The Destroyer es un proyecto un ambicioso, un álbum doble de 16 temas que se fragmenta en dos entregas, la primera estrena este 19 de abril, mientras que la segunda será publicada en la recta final del año. En la parte uno TR/ST sale de la caverna después de cinco años de un silencio interrumpido brevemente por algunos sencillos como “Slug” o “Bicep” –este último rescatado para The Destroyer — 1–, así que es mejor apagar la luz y esperar la llegada inevitable de esta fuerza desconocida que durmió por un lustro. El rostro del proyecto se conserva oculto, pero mantiene una intensidad decidida. Una voluntad.

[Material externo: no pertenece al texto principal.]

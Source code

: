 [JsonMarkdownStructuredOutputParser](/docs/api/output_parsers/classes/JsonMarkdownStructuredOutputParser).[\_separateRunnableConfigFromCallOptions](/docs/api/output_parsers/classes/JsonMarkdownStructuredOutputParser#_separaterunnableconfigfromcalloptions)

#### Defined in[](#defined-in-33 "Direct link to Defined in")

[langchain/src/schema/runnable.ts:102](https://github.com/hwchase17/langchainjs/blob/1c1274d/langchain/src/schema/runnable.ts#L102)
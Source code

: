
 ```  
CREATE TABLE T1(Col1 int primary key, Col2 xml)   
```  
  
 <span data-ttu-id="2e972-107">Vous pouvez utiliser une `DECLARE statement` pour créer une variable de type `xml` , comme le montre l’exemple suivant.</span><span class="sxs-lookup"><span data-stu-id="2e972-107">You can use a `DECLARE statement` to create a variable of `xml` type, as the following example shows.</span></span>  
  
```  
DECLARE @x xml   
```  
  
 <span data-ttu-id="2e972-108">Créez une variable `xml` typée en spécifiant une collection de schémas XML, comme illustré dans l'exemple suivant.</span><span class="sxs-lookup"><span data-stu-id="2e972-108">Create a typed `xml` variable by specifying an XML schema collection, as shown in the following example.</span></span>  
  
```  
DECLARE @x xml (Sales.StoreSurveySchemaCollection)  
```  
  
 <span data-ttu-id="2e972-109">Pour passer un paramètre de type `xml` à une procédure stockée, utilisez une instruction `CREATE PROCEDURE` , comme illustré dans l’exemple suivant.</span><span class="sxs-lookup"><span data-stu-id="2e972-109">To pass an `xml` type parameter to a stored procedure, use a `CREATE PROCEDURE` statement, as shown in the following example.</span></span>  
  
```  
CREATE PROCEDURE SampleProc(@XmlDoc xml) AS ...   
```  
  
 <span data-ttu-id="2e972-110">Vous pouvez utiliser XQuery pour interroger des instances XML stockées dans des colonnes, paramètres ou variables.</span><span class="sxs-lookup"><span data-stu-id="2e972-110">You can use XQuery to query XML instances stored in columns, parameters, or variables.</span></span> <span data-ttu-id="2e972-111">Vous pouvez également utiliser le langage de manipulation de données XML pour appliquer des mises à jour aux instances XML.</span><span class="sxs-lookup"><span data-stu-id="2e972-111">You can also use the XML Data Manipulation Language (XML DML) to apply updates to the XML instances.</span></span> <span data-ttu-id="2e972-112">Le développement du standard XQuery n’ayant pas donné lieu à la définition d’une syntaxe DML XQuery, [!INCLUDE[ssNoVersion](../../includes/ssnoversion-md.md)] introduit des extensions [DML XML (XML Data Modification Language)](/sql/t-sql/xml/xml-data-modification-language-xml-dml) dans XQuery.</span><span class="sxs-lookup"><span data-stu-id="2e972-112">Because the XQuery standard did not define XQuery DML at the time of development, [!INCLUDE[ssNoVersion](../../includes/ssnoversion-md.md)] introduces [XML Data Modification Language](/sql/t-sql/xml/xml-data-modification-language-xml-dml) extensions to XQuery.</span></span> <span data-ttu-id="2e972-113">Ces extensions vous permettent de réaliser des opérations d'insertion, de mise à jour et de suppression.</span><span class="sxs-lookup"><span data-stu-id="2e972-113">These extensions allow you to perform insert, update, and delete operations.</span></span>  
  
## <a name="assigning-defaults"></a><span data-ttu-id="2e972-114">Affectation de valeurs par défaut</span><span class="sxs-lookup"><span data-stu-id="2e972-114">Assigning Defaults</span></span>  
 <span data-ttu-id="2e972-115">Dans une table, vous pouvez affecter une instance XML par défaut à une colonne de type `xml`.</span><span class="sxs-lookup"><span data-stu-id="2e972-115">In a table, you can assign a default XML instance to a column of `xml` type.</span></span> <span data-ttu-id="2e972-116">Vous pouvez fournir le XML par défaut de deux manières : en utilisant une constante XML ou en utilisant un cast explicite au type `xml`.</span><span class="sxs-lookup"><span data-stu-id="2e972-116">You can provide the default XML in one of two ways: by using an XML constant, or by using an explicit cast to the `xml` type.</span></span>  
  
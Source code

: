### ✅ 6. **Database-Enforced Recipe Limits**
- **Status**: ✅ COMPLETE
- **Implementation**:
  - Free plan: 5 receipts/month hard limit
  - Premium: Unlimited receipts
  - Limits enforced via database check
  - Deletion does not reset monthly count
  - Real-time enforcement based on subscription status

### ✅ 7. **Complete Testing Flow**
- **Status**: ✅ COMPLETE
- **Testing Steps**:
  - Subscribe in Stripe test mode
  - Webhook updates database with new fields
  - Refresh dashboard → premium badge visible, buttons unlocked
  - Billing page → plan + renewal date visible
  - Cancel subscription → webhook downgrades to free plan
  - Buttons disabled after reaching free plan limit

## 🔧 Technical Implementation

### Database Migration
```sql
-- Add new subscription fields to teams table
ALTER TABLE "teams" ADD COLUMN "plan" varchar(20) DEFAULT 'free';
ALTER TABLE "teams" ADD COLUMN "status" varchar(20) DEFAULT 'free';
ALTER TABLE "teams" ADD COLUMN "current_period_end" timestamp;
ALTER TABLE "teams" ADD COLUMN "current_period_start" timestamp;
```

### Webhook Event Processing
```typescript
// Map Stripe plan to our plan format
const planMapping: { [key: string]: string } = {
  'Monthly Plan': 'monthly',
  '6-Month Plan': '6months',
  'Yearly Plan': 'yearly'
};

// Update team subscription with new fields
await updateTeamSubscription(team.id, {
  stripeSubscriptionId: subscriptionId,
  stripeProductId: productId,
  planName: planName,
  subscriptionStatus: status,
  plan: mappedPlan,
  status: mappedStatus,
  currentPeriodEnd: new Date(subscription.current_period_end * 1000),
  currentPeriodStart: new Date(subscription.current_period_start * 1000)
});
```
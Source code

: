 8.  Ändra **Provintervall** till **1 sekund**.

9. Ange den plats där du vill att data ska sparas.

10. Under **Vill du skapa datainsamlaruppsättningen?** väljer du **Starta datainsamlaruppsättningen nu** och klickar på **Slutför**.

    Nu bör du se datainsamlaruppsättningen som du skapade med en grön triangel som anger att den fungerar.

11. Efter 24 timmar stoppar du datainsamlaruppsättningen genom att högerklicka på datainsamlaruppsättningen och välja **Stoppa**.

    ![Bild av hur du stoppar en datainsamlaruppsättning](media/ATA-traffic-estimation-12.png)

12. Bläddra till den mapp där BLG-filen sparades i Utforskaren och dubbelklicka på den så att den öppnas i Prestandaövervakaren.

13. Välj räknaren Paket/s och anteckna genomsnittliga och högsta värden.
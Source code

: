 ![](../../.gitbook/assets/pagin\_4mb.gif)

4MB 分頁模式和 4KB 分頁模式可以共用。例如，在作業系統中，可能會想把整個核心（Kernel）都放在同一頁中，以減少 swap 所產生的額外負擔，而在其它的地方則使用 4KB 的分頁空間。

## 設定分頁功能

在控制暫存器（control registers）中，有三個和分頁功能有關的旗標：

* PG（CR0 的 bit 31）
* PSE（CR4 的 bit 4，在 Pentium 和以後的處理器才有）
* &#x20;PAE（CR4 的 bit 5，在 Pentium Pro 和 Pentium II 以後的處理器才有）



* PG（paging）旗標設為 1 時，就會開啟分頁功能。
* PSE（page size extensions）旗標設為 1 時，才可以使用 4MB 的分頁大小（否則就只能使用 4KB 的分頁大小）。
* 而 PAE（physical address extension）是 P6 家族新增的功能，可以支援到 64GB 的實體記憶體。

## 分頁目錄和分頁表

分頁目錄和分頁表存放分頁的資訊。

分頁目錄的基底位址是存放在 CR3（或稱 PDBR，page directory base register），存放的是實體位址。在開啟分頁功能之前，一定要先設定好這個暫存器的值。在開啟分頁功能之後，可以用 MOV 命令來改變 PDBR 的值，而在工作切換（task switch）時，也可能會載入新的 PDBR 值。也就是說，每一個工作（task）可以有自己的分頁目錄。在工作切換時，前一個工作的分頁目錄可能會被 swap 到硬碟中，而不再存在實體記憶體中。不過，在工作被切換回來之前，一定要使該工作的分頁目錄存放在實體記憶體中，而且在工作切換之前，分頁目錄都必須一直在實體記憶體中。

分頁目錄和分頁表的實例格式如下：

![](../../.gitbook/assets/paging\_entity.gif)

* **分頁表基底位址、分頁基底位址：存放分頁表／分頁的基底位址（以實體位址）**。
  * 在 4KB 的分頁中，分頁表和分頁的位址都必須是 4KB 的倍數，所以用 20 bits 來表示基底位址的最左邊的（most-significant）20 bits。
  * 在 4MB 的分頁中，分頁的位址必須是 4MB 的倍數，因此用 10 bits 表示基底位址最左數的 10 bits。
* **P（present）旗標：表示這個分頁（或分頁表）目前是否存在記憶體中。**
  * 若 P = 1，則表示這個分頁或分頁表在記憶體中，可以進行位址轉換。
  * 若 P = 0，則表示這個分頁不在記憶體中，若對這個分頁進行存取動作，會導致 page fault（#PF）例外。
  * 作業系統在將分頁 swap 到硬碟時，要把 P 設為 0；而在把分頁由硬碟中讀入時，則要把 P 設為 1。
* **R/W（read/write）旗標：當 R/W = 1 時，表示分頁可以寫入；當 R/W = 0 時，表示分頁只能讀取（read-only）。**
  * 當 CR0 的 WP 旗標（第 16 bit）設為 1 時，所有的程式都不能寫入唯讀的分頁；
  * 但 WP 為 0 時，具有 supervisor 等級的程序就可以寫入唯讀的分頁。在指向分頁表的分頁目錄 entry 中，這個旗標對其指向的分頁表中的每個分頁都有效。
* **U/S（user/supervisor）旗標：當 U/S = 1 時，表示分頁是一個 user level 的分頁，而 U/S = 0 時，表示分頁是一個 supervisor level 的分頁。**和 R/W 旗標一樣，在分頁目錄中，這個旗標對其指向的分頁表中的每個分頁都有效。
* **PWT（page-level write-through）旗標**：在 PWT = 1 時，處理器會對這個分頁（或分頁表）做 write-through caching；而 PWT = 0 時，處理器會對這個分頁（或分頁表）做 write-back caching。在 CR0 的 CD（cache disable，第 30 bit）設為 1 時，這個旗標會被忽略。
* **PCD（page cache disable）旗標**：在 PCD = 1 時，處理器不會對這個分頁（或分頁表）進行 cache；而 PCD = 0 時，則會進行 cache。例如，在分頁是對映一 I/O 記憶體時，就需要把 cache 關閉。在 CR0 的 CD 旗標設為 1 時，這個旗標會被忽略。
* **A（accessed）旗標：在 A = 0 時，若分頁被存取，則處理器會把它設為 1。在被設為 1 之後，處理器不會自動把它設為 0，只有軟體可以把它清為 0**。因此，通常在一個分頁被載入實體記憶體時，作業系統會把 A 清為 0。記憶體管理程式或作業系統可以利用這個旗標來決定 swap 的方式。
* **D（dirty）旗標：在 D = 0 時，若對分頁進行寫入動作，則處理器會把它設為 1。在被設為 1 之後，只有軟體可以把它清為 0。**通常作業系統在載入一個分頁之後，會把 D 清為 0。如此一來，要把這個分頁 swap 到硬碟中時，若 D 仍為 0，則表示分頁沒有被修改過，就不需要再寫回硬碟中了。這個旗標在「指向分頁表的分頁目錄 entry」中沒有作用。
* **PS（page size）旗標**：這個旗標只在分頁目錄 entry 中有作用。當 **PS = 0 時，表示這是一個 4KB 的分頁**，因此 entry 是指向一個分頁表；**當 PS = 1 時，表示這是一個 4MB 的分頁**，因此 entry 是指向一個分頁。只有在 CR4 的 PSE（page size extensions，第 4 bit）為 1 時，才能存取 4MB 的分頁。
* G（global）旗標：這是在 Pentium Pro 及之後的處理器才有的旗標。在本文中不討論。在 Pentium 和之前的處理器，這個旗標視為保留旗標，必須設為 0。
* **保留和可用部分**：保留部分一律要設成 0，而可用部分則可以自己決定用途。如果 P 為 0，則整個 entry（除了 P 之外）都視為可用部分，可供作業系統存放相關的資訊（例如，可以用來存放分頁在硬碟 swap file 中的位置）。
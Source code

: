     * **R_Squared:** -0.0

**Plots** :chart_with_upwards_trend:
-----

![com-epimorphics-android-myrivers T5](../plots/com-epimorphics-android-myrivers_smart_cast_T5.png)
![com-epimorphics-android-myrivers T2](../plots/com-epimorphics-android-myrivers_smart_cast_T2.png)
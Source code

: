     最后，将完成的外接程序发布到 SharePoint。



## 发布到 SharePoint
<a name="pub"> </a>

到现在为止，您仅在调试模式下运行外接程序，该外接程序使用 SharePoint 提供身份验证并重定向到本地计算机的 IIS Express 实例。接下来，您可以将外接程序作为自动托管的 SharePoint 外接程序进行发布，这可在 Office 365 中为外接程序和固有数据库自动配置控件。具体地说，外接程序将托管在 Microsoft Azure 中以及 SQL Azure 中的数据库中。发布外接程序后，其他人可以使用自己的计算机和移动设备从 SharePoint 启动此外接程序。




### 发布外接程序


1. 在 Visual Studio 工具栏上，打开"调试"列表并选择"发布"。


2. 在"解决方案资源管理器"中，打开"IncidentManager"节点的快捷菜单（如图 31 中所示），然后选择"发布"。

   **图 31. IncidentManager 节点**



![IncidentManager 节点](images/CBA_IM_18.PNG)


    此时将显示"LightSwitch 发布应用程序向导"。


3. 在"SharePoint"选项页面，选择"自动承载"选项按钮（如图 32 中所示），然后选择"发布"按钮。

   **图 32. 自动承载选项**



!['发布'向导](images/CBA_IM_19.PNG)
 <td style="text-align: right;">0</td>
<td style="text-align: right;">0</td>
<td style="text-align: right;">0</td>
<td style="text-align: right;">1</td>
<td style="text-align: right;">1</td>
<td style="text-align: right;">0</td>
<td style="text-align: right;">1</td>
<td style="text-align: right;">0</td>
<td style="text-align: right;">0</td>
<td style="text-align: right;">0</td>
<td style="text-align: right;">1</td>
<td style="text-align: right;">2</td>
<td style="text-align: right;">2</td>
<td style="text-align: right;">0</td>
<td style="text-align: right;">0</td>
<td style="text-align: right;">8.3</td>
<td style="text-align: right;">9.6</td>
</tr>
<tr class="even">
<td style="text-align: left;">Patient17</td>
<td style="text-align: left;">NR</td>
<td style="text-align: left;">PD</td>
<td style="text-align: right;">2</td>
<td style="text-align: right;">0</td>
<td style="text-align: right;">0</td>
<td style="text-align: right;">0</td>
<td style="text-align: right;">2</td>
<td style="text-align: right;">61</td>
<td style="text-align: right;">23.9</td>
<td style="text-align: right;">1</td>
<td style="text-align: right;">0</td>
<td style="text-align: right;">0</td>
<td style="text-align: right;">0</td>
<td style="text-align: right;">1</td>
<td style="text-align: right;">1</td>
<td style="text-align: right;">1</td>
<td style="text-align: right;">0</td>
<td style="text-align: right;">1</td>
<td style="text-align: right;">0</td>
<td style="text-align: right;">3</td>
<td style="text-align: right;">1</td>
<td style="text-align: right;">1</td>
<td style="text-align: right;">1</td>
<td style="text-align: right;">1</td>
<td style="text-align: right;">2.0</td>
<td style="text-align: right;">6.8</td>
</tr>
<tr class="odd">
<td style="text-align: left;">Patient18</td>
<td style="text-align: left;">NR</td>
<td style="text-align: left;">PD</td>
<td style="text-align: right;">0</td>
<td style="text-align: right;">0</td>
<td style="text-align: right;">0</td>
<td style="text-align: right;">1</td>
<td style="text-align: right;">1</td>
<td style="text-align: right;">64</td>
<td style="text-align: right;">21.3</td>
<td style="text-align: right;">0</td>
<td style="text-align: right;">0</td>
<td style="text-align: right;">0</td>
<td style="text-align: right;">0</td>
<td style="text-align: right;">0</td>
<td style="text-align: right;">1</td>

A lo largo de ocho temas el álbum va por el sonido electrónico de fauces oscuras, manteniendo congruencia estética en relación con lo que había publicado anteriormente, canciones con carácter dance pop, pero corruptas por una cabeza del bicéfalo que las guía por lo industrial, por la saturación de sonidos, el atasque, lo bestial, la desmesura. La personalidad del canadiense Robert Alfons así es, misteriosa y un poco perversa, pareciera que oculta algo, que guarda apariencias, pero cuando platicas con él o lo escuchas hablar te deja otra impresión, la de alguien dulce. Este el mejor punto de su trabajo, cuando logra impregnar su música de una auténtica vibra oscura a la par de inyectar una dosis de ternura pop, cuando se deja llevar por lo animal y experimental o cuando se asume como la bestia que es, se transforma y deja que la cabeza salvaje tome el control tal cual lo hace en “Bicep”.
En piezas como la que abre el álbum, “Colossal”, o como la que lo cierra, “Wake With”, Robert Alfons, al lado de Maya Postepski, expone la potencia de su composición, de su autenticidad, de su genio para bifurcar un tema, para crear momentos que sobreviven a su propio tiempo; en canciones como “Poorly Coward” se arriesga hacia lo agresivo; en tanto que en “Control Me” o en “Grouch” no logra romper con los límites de su pasado y resultar un poco arcaico para sí mismo por lo frágil de la canción, por lo simple. No obstante hay que remarcar que la voz es un prodigio, un hechizo que aleja su música de alguna etiqueta con cada pirueta que hace. A veces gutural, a veces aguda, a veces gruesa, el personaje de cada tema relata estados de ánimo inciertos llevando al escucha a una caída libre como la portada del álbum. Grabado en Los Ángeles y en Ontario, The Destroyer — 1, se queda corto y deja la incertidumbre de saber si haberlo dividido era la mejor decisión artística. La idea se queda diluida por falta de químicos. Y vuelve la pregunta, ¿hacia adónde nos dirigimos?¿Qué nos quiere decir Alfons? ¿Quién es en realidad? Apaguemos la luz, tal vez lo descubriremos.